Workunits stopping?

CaptRingold

Limp Gawd
Joined
Feb 12, 2005
Messages
256
I'm new to this, only recently switched over from BOINC projects, but it looks like every other workunit on both computers I have this running on at the moment (three clients total, one is a dual proc) leaves either a "Gromacs could not continue any further" sort of message or something about potential system instability. Appears to save what has been done up to then, sends it in (partial credit?), loads up another WU and starts over.

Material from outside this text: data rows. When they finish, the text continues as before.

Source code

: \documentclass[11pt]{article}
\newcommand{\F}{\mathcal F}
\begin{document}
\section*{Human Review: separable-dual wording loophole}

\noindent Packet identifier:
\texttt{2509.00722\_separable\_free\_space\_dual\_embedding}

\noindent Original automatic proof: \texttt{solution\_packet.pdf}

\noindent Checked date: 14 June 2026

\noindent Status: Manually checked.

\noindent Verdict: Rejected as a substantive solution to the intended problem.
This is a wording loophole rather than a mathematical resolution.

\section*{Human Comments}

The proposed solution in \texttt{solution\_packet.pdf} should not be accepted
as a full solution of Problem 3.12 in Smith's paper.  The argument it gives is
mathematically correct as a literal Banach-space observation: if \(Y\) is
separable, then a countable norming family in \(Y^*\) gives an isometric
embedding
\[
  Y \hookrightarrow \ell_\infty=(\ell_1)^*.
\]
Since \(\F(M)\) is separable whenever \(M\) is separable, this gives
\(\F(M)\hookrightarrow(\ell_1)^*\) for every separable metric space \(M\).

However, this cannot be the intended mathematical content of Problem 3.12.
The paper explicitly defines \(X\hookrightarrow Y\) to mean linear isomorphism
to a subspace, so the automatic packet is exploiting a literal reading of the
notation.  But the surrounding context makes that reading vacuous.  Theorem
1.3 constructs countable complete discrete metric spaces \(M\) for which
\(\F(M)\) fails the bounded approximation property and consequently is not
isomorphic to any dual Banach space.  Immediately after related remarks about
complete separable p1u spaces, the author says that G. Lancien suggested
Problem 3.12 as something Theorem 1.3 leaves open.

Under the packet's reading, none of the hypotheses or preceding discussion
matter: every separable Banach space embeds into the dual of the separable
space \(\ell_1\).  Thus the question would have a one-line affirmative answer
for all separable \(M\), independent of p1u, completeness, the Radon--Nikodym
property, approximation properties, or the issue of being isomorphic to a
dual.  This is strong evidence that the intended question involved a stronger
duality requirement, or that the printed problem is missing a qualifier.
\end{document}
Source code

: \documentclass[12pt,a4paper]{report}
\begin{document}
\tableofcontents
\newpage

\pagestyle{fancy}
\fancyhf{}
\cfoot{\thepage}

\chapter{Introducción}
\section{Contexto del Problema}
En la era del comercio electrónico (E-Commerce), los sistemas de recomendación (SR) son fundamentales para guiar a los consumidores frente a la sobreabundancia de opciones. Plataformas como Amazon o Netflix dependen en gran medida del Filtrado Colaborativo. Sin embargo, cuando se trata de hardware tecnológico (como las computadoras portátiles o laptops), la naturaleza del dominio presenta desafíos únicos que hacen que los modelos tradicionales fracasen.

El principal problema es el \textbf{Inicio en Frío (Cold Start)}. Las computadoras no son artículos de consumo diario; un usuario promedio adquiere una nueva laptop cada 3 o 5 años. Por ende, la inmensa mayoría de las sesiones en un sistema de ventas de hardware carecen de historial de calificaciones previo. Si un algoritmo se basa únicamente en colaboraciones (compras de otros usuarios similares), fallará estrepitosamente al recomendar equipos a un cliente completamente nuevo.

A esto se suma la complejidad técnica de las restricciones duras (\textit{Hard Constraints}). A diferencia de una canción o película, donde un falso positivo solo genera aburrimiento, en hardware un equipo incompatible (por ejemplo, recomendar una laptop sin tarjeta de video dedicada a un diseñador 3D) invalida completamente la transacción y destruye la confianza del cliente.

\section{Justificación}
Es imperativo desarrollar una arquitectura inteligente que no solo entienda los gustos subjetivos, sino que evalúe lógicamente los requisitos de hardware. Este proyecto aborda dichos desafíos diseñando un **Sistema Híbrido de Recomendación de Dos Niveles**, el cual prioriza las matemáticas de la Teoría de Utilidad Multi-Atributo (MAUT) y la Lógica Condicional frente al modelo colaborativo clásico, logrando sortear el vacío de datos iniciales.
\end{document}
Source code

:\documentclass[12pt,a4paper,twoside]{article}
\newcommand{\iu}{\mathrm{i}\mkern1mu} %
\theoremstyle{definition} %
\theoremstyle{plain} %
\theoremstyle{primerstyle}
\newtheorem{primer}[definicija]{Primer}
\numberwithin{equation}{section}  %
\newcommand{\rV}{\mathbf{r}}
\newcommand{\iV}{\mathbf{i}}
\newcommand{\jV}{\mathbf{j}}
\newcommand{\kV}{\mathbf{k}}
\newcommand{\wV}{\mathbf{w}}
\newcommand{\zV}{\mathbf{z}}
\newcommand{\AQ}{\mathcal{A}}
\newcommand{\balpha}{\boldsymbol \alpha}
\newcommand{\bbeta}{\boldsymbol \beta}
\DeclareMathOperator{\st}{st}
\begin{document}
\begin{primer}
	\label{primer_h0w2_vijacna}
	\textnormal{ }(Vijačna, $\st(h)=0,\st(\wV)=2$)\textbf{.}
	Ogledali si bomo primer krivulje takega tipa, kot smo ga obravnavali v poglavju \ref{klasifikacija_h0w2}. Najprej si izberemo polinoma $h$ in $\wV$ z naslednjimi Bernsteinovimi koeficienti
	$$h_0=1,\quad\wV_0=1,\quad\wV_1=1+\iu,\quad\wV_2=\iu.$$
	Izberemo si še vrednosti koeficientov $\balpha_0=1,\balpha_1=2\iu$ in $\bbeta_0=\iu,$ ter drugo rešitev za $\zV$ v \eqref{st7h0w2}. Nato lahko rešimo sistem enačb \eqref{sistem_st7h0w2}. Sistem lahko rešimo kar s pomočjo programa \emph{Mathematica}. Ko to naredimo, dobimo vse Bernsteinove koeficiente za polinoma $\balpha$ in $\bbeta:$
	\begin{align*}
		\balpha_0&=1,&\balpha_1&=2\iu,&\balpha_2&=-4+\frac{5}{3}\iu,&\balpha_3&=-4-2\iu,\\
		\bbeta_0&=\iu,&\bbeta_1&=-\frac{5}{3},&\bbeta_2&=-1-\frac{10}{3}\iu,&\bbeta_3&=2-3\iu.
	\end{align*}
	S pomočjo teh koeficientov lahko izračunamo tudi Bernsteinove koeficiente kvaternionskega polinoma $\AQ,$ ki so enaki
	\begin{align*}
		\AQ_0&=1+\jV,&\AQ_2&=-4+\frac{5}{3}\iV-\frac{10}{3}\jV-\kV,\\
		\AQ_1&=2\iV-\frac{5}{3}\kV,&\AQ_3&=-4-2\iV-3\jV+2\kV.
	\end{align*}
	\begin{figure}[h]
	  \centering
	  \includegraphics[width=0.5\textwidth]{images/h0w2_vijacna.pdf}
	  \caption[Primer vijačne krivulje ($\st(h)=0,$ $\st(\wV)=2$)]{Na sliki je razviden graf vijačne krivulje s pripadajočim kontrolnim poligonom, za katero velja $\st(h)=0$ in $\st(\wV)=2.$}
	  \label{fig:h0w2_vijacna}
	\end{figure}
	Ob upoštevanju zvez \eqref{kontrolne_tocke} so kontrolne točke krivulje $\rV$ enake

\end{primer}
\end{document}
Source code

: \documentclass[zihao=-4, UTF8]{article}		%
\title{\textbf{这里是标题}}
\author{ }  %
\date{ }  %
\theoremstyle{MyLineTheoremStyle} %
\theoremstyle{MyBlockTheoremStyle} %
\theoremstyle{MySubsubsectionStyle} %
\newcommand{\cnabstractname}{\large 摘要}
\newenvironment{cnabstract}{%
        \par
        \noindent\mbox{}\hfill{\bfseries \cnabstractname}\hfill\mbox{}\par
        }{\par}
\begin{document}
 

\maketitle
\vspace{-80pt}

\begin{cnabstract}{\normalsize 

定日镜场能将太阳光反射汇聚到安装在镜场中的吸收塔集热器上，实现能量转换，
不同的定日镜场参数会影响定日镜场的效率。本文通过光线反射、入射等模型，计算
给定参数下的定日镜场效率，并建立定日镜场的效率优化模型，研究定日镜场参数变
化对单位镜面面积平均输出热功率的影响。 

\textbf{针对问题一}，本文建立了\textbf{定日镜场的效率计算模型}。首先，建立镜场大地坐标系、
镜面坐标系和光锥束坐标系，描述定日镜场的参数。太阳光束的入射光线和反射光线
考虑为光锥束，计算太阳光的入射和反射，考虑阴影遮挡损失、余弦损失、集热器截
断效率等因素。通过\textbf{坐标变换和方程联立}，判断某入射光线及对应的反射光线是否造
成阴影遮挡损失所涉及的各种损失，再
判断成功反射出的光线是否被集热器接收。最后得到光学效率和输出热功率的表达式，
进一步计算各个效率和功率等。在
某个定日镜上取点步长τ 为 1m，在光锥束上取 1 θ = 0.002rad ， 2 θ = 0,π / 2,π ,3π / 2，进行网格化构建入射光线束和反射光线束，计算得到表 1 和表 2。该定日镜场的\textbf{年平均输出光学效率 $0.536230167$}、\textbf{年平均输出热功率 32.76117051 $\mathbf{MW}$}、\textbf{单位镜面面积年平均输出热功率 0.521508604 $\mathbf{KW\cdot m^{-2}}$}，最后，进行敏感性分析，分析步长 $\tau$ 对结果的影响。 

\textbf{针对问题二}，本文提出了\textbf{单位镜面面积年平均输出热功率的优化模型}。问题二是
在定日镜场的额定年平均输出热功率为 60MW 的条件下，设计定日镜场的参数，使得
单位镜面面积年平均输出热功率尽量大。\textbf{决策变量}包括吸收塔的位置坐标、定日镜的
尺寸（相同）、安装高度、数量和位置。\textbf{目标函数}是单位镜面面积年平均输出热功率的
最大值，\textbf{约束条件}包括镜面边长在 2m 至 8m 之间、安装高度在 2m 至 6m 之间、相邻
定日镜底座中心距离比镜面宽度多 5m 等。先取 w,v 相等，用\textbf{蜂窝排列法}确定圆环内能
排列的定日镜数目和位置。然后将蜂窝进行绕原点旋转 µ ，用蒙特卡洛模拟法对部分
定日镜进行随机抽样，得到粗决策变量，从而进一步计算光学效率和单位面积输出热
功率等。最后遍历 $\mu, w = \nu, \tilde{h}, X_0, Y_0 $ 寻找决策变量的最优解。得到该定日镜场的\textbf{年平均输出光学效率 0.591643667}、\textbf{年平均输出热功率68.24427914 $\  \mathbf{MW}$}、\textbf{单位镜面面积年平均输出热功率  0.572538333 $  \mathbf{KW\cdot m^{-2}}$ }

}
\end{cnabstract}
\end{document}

Is this.. normal? No OC on either system, but they're both not exactly brand-spankin' new.


 
No... it's not normal... very rarely should a WU end early... I usually go months without having an early end unit... and then I may get one or two in a weeks time... but not every other WU I get.....

In my experience, F@H taxes the system more than just about anything else... I used to used Seti, and when I first switched to F@H, my PC couldn't handle it (because my HSF was clogged with dust).... After I dusted it out, everything worked fine...

Is it prime stable? memtest?

BTW... Welcome to the [H]orde!!


Keep on Folding!!

 
Coincidently I just got an EUE pn a BIG unit this week.
What flags are you running? What unit was it?
 
I concur, I recently moved my boxen from SETI to F@H (GO [H]ORDE!!! ) and folding is much harder on my cpus and memory than SETI ever was. frex, my [email protected] flew thru most seti units in 4:30 to 5 hours, the fastest it has ever processed any F@H unit is about 18 hours. I have a gig of ram, but all I get is tinkers and gromacs (I just enabled advmethods though, that should change soon) BTW, I'm stress testing my sisters celeron 2.7 w/256meg, it takes about 44 hours to process what my a64 does in 36-38, at least based on the only unit it will get to do, a 1130 tinker. Too bad she doesn't even have dial-up :(
 
one ? would be which version of F@H are you using?

There has been a few people who have lots of problems
with graphical not finishing units, or crapping out..
 
I went with console in both computers. The older of the two, I'm not sure, but has either 256mb or 512mb. This computer has 640mb.

This computer, being dual 2400 MPs, and therefore not having SSE2, I'm thinking may have trouble since my flags are -local -forceasm -advmethods. I'll try knocking off the last two and see if that helps, and I'll start Prime and Memtest now to stress it while I run to the post office and see if when I get back it comes up with any errors. I feel bad after it's been cranking out a unit for 18 hours and then on the 99th frame of 100 decides it's done early; mission incomplete!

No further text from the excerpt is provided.